• What is being asked:
Using the data below, return the stretch from the line that contains "Musikanten sowie einige" through the line that contains "can live in.", both included, exactly as it stands and nothing beyond it.

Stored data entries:
━━━━

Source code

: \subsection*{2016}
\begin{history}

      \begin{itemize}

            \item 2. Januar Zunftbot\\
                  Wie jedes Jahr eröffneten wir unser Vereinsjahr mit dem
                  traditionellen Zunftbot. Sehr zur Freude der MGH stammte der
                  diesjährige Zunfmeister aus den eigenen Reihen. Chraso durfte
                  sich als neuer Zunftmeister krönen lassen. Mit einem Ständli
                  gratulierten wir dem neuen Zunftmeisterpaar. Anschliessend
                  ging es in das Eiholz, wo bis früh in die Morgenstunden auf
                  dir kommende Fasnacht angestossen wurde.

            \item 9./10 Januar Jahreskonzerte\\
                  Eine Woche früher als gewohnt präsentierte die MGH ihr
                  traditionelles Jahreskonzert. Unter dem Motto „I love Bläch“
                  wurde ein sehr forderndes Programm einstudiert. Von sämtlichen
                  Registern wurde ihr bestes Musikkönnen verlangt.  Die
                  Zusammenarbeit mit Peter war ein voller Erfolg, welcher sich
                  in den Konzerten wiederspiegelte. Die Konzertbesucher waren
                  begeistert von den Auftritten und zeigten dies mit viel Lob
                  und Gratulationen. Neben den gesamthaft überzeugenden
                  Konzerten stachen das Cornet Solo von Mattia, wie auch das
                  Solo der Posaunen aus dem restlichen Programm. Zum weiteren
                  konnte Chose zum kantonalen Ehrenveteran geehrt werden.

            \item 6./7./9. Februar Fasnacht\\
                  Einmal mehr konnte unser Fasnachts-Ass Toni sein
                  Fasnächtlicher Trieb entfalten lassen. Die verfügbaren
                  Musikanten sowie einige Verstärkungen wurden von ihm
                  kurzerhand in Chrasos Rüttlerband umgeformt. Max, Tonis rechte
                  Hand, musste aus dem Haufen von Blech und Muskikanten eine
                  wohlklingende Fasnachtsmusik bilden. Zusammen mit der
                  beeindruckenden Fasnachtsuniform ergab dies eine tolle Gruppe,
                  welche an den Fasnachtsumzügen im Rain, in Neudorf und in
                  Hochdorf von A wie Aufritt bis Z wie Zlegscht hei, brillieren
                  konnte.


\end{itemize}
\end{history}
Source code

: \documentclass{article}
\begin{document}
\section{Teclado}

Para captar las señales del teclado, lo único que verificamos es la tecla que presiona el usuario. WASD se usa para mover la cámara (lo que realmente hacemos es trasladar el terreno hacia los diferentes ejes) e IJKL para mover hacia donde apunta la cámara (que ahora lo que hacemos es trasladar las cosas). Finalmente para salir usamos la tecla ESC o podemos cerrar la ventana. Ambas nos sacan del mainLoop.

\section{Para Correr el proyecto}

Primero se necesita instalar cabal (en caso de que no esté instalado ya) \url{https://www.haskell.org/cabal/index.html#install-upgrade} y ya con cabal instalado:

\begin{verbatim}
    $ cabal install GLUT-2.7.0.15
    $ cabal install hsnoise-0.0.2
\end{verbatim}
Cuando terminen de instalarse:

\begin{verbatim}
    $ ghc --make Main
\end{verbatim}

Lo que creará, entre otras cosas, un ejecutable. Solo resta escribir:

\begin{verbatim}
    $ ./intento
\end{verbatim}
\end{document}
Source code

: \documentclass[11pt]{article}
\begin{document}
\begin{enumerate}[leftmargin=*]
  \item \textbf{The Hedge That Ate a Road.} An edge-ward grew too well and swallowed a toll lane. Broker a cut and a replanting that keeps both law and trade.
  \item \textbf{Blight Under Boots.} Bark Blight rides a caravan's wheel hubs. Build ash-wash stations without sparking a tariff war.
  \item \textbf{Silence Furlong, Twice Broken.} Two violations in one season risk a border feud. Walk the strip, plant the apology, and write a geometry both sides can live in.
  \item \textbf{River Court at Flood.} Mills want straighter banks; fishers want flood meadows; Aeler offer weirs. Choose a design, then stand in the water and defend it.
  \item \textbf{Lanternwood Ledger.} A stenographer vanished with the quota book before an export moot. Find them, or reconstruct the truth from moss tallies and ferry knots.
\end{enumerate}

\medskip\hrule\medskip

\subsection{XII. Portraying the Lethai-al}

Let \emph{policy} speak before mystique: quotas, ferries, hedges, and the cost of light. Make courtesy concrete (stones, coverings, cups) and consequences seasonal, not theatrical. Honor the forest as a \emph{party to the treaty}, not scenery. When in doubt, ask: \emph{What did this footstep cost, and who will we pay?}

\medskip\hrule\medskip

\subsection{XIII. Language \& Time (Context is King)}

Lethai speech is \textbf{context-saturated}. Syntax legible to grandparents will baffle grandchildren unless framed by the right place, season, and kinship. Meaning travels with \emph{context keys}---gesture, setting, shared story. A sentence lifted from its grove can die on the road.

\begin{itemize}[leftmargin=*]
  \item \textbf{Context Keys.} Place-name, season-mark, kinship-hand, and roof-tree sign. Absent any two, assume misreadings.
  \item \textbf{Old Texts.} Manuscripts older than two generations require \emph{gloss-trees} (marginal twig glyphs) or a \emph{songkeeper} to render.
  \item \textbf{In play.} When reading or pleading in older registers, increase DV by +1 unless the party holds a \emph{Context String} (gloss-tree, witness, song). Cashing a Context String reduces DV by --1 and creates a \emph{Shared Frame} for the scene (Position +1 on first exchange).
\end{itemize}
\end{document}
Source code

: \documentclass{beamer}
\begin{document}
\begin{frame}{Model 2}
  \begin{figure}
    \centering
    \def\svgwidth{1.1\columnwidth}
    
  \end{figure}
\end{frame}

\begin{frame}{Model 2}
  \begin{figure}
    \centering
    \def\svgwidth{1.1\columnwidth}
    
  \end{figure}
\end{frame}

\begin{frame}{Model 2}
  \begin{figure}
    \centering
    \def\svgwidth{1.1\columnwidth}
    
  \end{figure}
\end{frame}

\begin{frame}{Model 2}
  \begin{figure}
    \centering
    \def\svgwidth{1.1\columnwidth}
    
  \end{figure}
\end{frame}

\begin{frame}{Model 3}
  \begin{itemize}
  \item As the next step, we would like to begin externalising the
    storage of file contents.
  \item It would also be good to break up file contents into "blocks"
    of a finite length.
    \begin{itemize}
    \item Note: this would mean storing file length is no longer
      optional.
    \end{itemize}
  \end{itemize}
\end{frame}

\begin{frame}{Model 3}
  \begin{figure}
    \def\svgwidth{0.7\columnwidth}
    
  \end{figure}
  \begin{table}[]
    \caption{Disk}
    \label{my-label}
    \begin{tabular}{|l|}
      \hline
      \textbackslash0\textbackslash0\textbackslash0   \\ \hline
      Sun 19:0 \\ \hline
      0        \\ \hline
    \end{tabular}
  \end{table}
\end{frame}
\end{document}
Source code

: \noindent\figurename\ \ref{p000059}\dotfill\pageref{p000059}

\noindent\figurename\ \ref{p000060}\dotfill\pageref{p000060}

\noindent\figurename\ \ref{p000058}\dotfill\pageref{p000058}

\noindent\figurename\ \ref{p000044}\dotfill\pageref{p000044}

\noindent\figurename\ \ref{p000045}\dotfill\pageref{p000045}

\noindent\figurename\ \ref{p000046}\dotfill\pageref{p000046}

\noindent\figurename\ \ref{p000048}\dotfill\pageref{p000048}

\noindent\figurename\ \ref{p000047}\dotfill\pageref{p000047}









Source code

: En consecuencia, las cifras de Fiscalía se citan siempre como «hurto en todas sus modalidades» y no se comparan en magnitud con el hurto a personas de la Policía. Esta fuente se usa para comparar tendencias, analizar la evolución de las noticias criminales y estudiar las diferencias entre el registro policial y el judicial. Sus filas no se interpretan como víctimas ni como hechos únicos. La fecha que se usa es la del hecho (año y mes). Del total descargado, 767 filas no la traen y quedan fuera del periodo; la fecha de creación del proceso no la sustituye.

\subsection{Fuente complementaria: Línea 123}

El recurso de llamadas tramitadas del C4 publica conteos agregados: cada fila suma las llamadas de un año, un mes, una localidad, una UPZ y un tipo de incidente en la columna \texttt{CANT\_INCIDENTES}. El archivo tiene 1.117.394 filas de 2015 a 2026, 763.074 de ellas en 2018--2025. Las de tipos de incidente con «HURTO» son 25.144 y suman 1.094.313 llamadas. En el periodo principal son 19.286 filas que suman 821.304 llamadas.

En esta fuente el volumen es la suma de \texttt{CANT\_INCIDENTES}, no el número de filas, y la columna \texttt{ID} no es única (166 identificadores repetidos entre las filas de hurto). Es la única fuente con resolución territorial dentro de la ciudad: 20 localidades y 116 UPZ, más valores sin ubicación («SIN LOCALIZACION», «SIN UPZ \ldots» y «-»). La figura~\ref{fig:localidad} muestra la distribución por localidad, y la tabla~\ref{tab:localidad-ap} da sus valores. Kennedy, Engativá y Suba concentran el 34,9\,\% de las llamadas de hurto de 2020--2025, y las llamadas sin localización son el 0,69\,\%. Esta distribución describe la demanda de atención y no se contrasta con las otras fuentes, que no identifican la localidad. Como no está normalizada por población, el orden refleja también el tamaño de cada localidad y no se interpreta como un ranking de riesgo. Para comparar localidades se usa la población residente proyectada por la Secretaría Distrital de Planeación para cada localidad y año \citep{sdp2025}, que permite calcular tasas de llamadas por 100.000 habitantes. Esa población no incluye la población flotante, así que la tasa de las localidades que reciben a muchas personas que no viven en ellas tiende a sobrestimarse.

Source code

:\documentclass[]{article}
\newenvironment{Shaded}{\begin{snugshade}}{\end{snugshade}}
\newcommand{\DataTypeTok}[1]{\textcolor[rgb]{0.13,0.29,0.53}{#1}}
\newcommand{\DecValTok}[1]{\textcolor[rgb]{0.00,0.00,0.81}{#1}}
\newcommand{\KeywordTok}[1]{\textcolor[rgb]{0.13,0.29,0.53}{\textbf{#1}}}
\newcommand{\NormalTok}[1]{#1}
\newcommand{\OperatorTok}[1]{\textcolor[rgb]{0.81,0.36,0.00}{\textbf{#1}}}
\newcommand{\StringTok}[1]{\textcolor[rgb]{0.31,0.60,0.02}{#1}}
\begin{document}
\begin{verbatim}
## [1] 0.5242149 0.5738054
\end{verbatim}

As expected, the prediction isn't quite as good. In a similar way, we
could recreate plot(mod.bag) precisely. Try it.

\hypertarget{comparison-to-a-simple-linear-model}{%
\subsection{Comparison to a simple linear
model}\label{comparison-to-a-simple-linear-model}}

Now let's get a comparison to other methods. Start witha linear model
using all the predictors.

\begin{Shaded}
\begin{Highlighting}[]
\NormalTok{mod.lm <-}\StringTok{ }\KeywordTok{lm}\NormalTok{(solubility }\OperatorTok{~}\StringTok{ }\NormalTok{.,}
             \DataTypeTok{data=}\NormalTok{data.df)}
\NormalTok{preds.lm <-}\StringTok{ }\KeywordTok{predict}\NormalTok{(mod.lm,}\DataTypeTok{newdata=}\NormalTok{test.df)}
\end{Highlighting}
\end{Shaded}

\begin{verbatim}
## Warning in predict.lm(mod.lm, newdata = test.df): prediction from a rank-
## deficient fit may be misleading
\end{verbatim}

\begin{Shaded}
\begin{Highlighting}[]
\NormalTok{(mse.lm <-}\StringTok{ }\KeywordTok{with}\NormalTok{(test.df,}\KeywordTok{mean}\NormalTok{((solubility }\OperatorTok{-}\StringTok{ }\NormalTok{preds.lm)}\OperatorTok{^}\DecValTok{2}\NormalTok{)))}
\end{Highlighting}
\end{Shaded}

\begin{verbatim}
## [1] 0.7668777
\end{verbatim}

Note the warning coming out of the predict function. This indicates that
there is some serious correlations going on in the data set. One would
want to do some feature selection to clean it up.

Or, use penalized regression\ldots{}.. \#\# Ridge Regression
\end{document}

━━━━

• Written answer:
                  Musikanten sowie einige Verstärkungen wurden von ihm
                  kurzerhand in Chrasos Rüttlerband umgeformt. Max, Tonis rechte
                  Hand, musste aus dem Haufen von Blech und Muskikanten eine
                  wohlklingende Fasnachtsmusik bilden. Zusammen mit der
                  beeindruckenden Fasnachtsuniform ergab dies eine tolle Gruppe,
                  welche an den Fasnachtsumzügen im Rain, in Neudorf und in
                  Hochdorf von A wie Aufritt bis Z wie Zlegscht hei, brillieren
                  konnte.


\end{itemize}
\end{history}
Source code

: \documentclass{article}
\begin{document}
\section{Teclado}

Para captar las señales del teclado, lo único que verificamos es la tecla que presiona el usuario. WASD se usa para mover la cámara (lo que realmente hacemos es trasladar el terreno hacia los diferentes ejes) e IJKL para mover hacia donde apunta la cámara (que ahora lo que hacemos es trasladar las cosas). Finalmente para salir usamos la tecla ESC o podemos cerrar la ventana. Ambas nos sacan del mainLoop.

\section{Para Correr el proyecto}

Primero se necesita instalar cabal (en caso de que no esté instalado ya) \url{https://www.haskell.org/cabal/index.html#install-upgrade} y ya con cabal instalado:

\begin{verbatim}
    $ cabal install GLUT-2.7.0.15
    $ cabal install hsnoise-0.0.2
\end{verbatim}
Cuando terminen de instalarse:

\begin{verbatim}
    $ ghc --make Main
\end{verbatim}

Lo que creará, entre otras cosas, un ejecutable. Solo resta escribir:

\begin{verbatim}
    $ ./intento
\end{verbatim}
\end{document}
Source code

: \documentclass[11pt]{article}
\begin{document}
\begin{enumerate}[leftmargin=*]
  \item \textbf{The Hedge That Ate a Road.} An edge-ward grew too well and swallowed a toll lane. Broker a cut and a replanting that keeps both law and trade.
  \item \textbf{Blight Under Boots.} Bark Blight rides a caravan's wheel hubs. Build ash-wash stations without sparking a tariff war.
  \item \textbf{Silence Furlong, Twice Broken.} Two violations in one season risk a border feud. Walk the strip, plant the apology, and write a geometry both sides can live in.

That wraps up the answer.